Thus, of the 101 failures of node 1501, 81 failures would have been predicted by selecting the prediction models of nodes 1503 (47 failures), 1509 (14 failures), 1513 (5 failures), 1523 (5 failures), 1535 (10 failures). By using a threshold of a 75% confidence factor for selecting models, a total of 81 failures would have been predicted, 3 of which would have been false detections. More failure could be predicted by including more message behavior models. By repairing the deficient grid elements before a customer generated outage is reported, instead of 101 outage reports generated during the period, only 23 (101−(81−3)) outage reports would have been generated, thereby yielding an over 75% reduction in customer generated outage reports associated with single premises failures and providing a potential advantage of significantly increased customer satisfaction and quality of service.
It should be further noted that end nodes may also be used to validate an absence of an outage. For example, if a message behavior corresponding to node 1539 was determined and yet an outage report was received from associated a suspect premises, then it may be determined that the outage report is erroneous, particularly if the outage report is from a premises generating chronic outage reports. Thus a repair crew would not be dispatched and a “bad roll” would be avoided. In a further example the approach could be applied to a group of premises to determine an absence of outages in a multiplicity of premises within the group of premises.
Thus,
The present disclosure has numerous other applications; it may be used to predict failures on other types of devices (single phase laterals or transformers) or in connection with other types of services (neutral legs on a service).
The foregoing description of possible implementations consistent with the method and system disclosed herein does not represent a comprehensive list of all such implementations or all variations of the implementations described. The description of only some implementation should not be construed as an intent to exclude other implementations. For example, artisans will understand how to implement the system and method disclosed herein in many other ways, using equivalents and alternatives that do not depart from the scope of the system and method disclosed herein. Moreover, unless indicated to the contrary in the preceding description, none of the components described in the implementations are essential to the system and method disclosed herein.
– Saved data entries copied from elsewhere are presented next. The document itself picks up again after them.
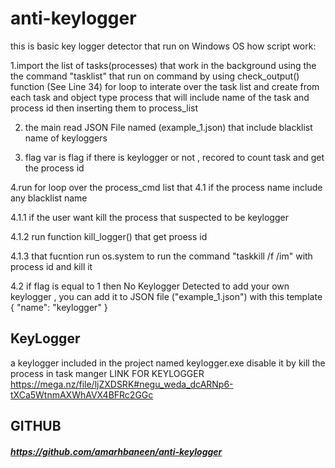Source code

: # anti-keylogger
 this is basic key logger detector that run on Windows OS 
 how script work:

  1.import the list of tasks(processes) that work in the background using the the command "tasklist" that run on command by using 
  check_output() function (See Line 34) 
  for loop to interate over the task list and create from each task and object type process that will include name of the task and process id 
  then inserting them to process_list
 
2. the main read JSON File named (example_1.json) that include blacklist name of keyloggers 
 
3. flag var is flag if there is keylogger or not , recored to count task and get the process id 
 
4.run for loop over the process_cmd list that 
  4.1 if the process name include any blacklist name 
  
  4.1.1 if the user want kill the process that suspected to be keylogger 
    
  4.1.2 run function kill_logger() that get proess id 
    
  4.1.3 that fucntion run os.system to run the command "taskkill /f /im" with process id and kill it 
    
  4.2 if flag is equal to 1 then No Keylogger Detected
to add your own keylogger , you can add it to JSON file ("example_1.json") with this template 
{
    "name": "keylogger"
}


## KeyLogger
a keylogger included in the project named keylogger.exe 
disable it by kill the process in task manger 
LINK FOR KEYLOGGER 
https://mega.nz/file/ljZXDSRK#negu_weda_dcARNp6-tXCa5WtnmAXWhAVX4BFRc2GGc


 
## GITHUB 
##### https://github.com/amarhbaneen/anti-keylogger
It is thus intended that the specification and examples be considered as exemplary only.
Claims
1. An electric power distribution system comprising:
- an electric power distribution grid having a multiplicity of elements capable of becoming deficient;
- a multiplicity of smart meters coupling the electric power distribution grid and a corresponding multiplicity of premises, each smart meter measuring electric power consumed at each corresponding premises and generating a multiplicity of message types related thereto, the multiplicity of message types not including information specifying a deficient grid element;
- an automated meter infrastructure network coupled to the smart meters for communicating the messages from the smart meters;
- a message database coupled to the automated meter infrastructure network for receiving messages from the multiplicity of smart meters;
- an outage processor for receiving outage reports through a communication network different from the automated meter infrastructure network, each outage report associated with a failed deficient grid element;
- a model generator coupled to the message database for generating a multiplicity of models based upon the messages and the outage reports, each model identifying a defective grid element based upon a message behavior of a smart meter associated with the defective grid element, the message behavior including a plurality of messages of a plurality of message types received from the smart meter;
- a model selector for selecting a plurality of models from the multiplicity of models based upon a confidence factor;
- the message database for receiving additional messages after selection of the plurality of models;
- an outage predictor for processing the additional messages with the plurality of models to predict a likelihood of an outage at a suspect premise; and
- a ticket generator for generating a ticket enabling a repair crew to repair a deficient grid element associated with the suspect premises.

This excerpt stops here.